How to effectively and efficiently deal with spatio-temporal event streams, where the events are generally sparse and non-uniform and have the us temporal resolution, is of great value and has various real-life applications. Spiking neural network (SNN), as one of the brain-inspired event-triggered computing models, has the potential to extract effective spatio-temporal features from the event streams. However, when aggregating individual events into frames with a new higher temporal resolution, existing SNN models do not attach importance to that the serial frames have different signal-to-noise ratios since event streams are sparse and non-uniform. This situation interferes with the performance of existing SNNs. In this work, we propose a temporal-wise attention SNN (TA-SNN) model to learn frame-based representation for processing event streams. Concretely, we extend the attention concept to temporal-wise input to judge the significance of frames for the final decision at the training stage, and discard the irrelevant frames at the inference stage. We demonstrate that TA-SNN models improve the accuracy of event streams classification tasks.
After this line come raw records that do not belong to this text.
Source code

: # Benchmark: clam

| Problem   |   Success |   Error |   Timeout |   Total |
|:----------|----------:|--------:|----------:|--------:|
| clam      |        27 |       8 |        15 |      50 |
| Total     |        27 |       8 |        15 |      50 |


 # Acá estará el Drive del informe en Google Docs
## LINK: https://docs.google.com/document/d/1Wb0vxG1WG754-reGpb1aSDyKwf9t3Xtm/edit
We also study the impact of multiple-scale temporal resolutions for frame-based representation. Our approach is tested on three different classification tasks: gesture recognition, image classification, and spoken digit recognition. We report the state-of-the-art results on these tasks, and get the essential improvement of accuracy (almost 19%) for gesture recognition with only 60 ms.
- Python 3.7.4
- PyTorch 1.7.1
- tqdm 4.56.0
- numpy 1.19.2
- Download DVS128 Gesture and put the downloaded dataset to /DVSGestures/data, then run /DVSGestures/data/DVS_Gesture.py.
TA_SNN
├── /DVSGestures/
│ ├── /data/
│ │ ├── DVS_Gesture.py
│ │ └── DvsGesture.tar.gz
- Change the values of T and dt in /DVSGestures/CNN/Config.py or /DVSGestures/CNN_10clips/Config.py then run the tasks in /DVSGestures.
eg:
python SNN_CNN.py
- View the results in /DVSGestures/CNN/Result/ or /DVSGestures/CNN_10clips/Result/.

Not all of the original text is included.